L’inchiesta nei confronti di Uberpop era stata aperta nel novembre 2014, ma nell’ultimo periodo a prendere posizione contro l’applicazione californiana è stato anche il governo di Parigi manifestando l’intenzione di rendere illegale il servizio. Anche il presidente Francois Hollande ha preso la parola per dichiarare che UberPop deve “essere sciolta” e che le sue auto devono essere sequestrate, dal momento che l’organizzazione “non rispetta nessuna regola” in materia sociale o fiscale, un fatto “inaccettabile” – ha aggiunto – “intollerabile”.

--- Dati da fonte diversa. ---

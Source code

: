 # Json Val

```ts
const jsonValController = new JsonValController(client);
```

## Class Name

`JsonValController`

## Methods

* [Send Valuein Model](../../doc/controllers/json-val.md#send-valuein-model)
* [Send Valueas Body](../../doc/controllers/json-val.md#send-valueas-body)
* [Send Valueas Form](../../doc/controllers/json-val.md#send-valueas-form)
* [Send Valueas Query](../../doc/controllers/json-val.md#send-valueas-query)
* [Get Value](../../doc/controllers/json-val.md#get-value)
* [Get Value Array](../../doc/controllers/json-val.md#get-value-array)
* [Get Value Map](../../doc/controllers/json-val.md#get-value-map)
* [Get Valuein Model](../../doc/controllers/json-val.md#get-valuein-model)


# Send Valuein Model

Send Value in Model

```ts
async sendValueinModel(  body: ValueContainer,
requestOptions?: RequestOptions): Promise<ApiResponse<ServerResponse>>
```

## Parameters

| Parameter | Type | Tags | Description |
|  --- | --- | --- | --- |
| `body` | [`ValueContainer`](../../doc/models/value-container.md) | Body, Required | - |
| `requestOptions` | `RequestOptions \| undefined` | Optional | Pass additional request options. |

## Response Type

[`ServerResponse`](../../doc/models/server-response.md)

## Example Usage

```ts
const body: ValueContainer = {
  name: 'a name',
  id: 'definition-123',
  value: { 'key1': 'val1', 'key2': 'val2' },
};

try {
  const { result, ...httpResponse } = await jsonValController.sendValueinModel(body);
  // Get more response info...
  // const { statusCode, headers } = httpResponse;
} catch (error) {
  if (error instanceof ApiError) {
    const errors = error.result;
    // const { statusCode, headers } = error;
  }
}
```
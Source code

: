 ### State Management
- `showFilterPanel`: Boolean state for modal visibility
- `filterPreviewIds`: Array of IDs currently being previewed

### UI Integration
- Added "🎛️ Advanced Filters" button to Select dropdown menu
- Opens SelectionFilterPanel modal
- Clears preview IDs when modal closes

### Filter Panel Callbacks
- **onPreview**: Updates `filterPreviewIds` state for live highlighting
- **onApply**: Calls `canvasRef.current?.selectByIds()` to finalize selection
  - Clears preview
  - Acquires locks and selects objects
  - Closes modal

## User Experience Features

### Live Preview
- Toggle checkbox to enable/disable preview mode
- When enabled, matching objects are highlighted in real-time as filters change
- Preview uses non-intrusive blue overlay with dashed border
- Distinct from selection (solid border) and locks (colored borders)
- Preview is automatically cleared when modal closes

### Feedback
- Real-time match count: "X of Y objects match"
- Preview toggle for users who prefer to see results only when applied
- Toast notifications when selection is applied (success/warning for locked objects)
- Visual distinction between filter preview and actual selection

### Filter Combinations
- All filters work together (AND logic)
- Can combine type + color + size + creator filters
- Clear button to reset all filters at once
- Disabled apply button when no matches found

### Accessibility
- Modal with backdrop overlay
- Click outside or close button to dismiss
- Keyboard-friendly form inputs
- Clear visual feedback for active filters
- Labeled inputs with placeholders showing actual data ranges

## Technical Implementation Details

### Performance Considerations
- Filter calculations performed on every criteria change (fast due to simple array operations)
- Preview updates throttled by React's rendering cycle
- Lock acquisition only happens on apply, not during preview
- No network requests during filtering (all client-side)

UberPop parla di 400.000 utenti fedeli in Francia dove i tassisti sono pochi, ma molto potenti e gelosi del loro monopolio. L’organizzazione ammette che i conducenti privati non pagano né oneri sociali né tasse. E non hanno nemmeno seguito le 250 ore obbligatorie di formazione per guidare i mezzi pubblici. In base a una legge votata nel 2014, i conducenti non registrati ufficialmente rischiano fino a un anno di carcere e 15mila euro di ammenda, con sospensione della patente e sequestro del veicolo. I rappresentanti dell’app hanno intanto depositato una serie di ricorsi contro la Francia presso la Commissione europea per ottenere l’annullamento di tali regole.